SWEETWATER...UMA HISTÓRIA REAL !

Enviado por Luiz Domingues - músico
Imagine entrar no palco do festival de Woodstock e ser a primeira banda a se apresentar, diante de 500 mil pessoas, quando a previsão inicial dos produtores, previa que seria um público muito menor...

Foi o que aconteceu com a banda californiana Sweetwater, que subiu ao palco logo após a performance de Richie Havens.

E por um enorme infortúnio, essa performance não entrou no filme, tirando da banda a oportunidade de estourar em escala mundial.

Em 1999, o canal VH1 resolveu investir no filão de filmes biográficos de artistas do Rock e a estória trágica do Sweetwater foi a escolhida para ser a primeira produção dessa leva de filmes, que a emissora batizou de "Movies That Rock". E assim resolveram iniciar pela estória dessa banda, dando ao filme o título de : "Sweetwater, a True Rock Story"(no Brasil, foi batizado de : "Sweetwater, na Estrada do Rock").

O filme abre nos tempos modernos (final dos anos 1990), com uma sugestão de pauta para um programa jornalístico : o que teria acontecido com a banda que esteve em Woodstock e não "estourou" ? Numa autêntica metalinguagem com a própria função do filme e do papel da VH1.

A jornalista investigativa Cami Carlson (interpretada por Kelli Williams), sai a campo tentando achar o paradeiro dos membros do Sweetwater e principalmente da vocalista, Nanci Nevins.

Encontra o tecladista Alex Del Zoppo (Interpretado quando mais velho por Frederick Forrest -The Rose) e este agora trabalhando como empreiteiro, está cheio de mágoas e demora a aceitar a entrevista. Recusando-se a falar sobre o fim da banda, prefere falar do início.

Começa então o flashback que nos remete aos anos sessenta. Toda a estória real é contada sem grandes mudanças.

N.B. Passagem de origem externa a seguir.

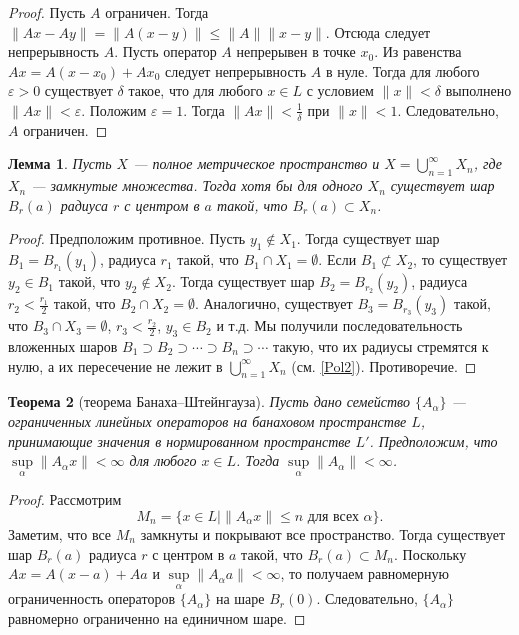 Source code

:\documentclass[12pt, titlepage, oneside]{amsbook}
\newtheorem{theorem}{Теорема}[chapter]
\newtheorem{lemma}[theorem]{Лемма}
\theoremstyle{definition}
\theoremstyle{remark}
\begin{document}
\begin{proof}
Пусть $A$ ограничен. Тогда $\|Ax-Ay\|=\|A(x-y)\|\leq\|A\|\|x-y\|$. Отсюда следует непрерывность $A$. Пусть оператор $A$ непрерывен в точке $x_0$. Из равенства $Ax=A(x-x_0)+A x_0$ следует непрерывность $A$ в нуле. Тогда для любого $\varepsilon>0$ существует $\delta$ такое, что для любого $x\in L$ с условием $\|x\|<\delta$ выполнено $\|Ax\|<\varepsilon$. Положим $\varepsilon=1$. Тогда $\|Ax\|<\frac{1}{\delta}$ при $\|x\|<1$. Следовательно, $A$ ограничен.
\end{proof}

\begin{lemma}
\label{BerBan} Пусть $X$ --- полное метрическое пространство и $X=\bigcup\limits_{n=1}^{\infty} X_n$, где $X_n$ --- замкнутые множества. Тогда хотя бы для одного $X_n$ существует шар $B_r(a)$ радиуса $r$ с центром в $a$ такой, что $B_r(a)\subset X_n$.
\end{lemma}

\begin{proof}
Предположим противное. Пусть $y_1\not\in X_1$. Тогда существует шар $B_1=B_{r_1}(y_1)$, радиуса $r_1$ такой, что $B_1\cap X_1=\emptyset$. Если $B_1\not\subset X_2$, то существует $y_2\in B_1$ такой, что $y_2\not\in X_2$. Тогда существует шар $B_2=B_{r_2}(y_2)$, радиуса $r_2<\frac{r_1}{2}$ такой, что $B_2\cap X_2=\emptyset$. Аналогично, существует $B_3=B_{r_3}(y_3)$ такой, что $B_3\cap X_3=\emptyset$, $r_3<\frac{r_2}{2}$, $y_3\in B_2$ и т.д. Мы получили последовательность вложенных шаров $B_1\supset B_2\supset\cdots\supset B_n\supset\cdots$ такую, что их радиусы стремятся к нулю, а их пересечение не лежит в $\bigcup\limits_{n=1}^{\infty} X_n$ (см. \ref{Pol2}). Противоречие.
\end{proof}

\begin{theorem}[теорема Банаха--Штейнгауза]
\label{Ban-Sh}
Пусть дано семейство $\{A_{\alpha}\}$ --- ограниченных линейных операторов на банаховом пространстве $L$, принимающие значения в нормированном пространстве $L'$. Предположим, что $\sup\limits_{\alpha}\|A_{\alpha}x\|<\infty$ для любого $x\in L$. Тогда $\sup\limits_{\alpha}\|A_{\alpha}\|<\infty$.
\end{theorem}

\begin{proof}
Рассмотрим $$M_n=\{x\in L\mid \|A_{\alpha}x\|\leq n\text{ для всех $\alpha$}\}.$$ Заметим, что все $M_n$ замкнуты и покрывают все пространство. Тогда существует шар $B_r(a)$ радиуса $r$ с центром в $a$ такой, что $B_r(a)\subset M_n$. Поскольку $Ax=A(x-a)+Aa$ и $\sup\limits_{\alpha}\|A_{\alpha}a\|<\infty$, то получаем равномерную ограниченность операторов $\{A_{\alpha}\}$ на шаре $B_r(0)$. Следовательно, $\{A_{\alpha}\}$ равномерно ограниченно на единичном шаре.
\end{proof}
\end{document}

O começo em apresentações insípidas, o momento em que conhecem Nanci Nevins (interpretada quando jovem por Amy Jo Johnson), que ainda menor de idade, tinha problemas para se apresentar em casas noturnas e sobretudo pela resistência de sua mãe, que era frontalmente contra sua filha estar se envolvendo com aquele bando de cabeludos etc e tal.

Os primeiros ensaios, shows, as primeiras oportunidades que surgem então, com o Sweetwater abrindo grandes nomes do Rock sessentista, como Grateful Dead, Jefferson Airplane, Jimi Hendrix, The Doors, Cream, Spirit e outros tantos, incluso Janis Joplin.
E aí surge o convite mastodôntico para participar do festival de Woodstock, o que catapultaria a banda ao mega estrelato, sem dúvida.

Contudo, um lamentável acidente automobilístico, deixou Nanci Nevins sem voz por um longo período e então, vendo que a banda passava por esse hiato, os produtores do filme oficial do festival suprimiram o Sweetwater da edição final, fazendo-os perder o bonde da história.

Daí, o filme retrata os momentos difíceis vividos por Nanci Nevins, sua lenta recuperação e a frustrada tentativa de seguir carreira solo, muitos anos depois.

Voltando ao presente, a repórter consegue convencer Nanci Nevins (interpretada quando mais velha, pela atriz-cantora Michelle Phillips) a prestar depoimento e após muita resistência, se reconciliar com seus velhos companheiros.

Apenas nesse detalhe, uma ligeira licença poética, a estória foi adocicada pois na vida real, o Sweetwater se reuniu oficialmente para participar do festival de Woodstock de 1994, comemorativo dos 25 anos da edição do original. E embalou nessa volta, existindo até hoje, inclusive tendo lançado alguns trabalhos novos.

A atriz Amy Jo Johnson cantou com sua voz os números do Sweetwater no filme, pois é cantora na vida real. E a escolha de Michelle Phillips para interpretar Nanci Nevins quando mais velha, também foi uma grande sacada da VH1, pois ela foi um ícone sessentista como cantora, no The Mamas and the Papas e contemporânea da Nanci Nevins verdadeira.

O filme teve uma audiência extraordinária, batendo o recorde da emissora e trazendo toda uma nova geração a se interessar pelo trabalho da banda.

Muito boa a produção, com figurino, direção de arte e ambientação sessentista fidedigna. A trilha sonora é sensacional com o som do Sweetwater, cheio de elementos folk, misturados a um sofisticado groove jazzístico e pincelados por doses maciças de psicodelia, além do uso de bastante percussão, conferindo-lhe elementos latinos. E o fato exótico de ter um violoncelista como membro fixo, trazia também uma certa pitada de música erudita ao trabalho.

Músicas clássicas do repertório do Sweetwater, como "Motherless Child", "What's Wrong", "In a Rainbow" e "Why oh Why", entre outras, abrilhantam o filme.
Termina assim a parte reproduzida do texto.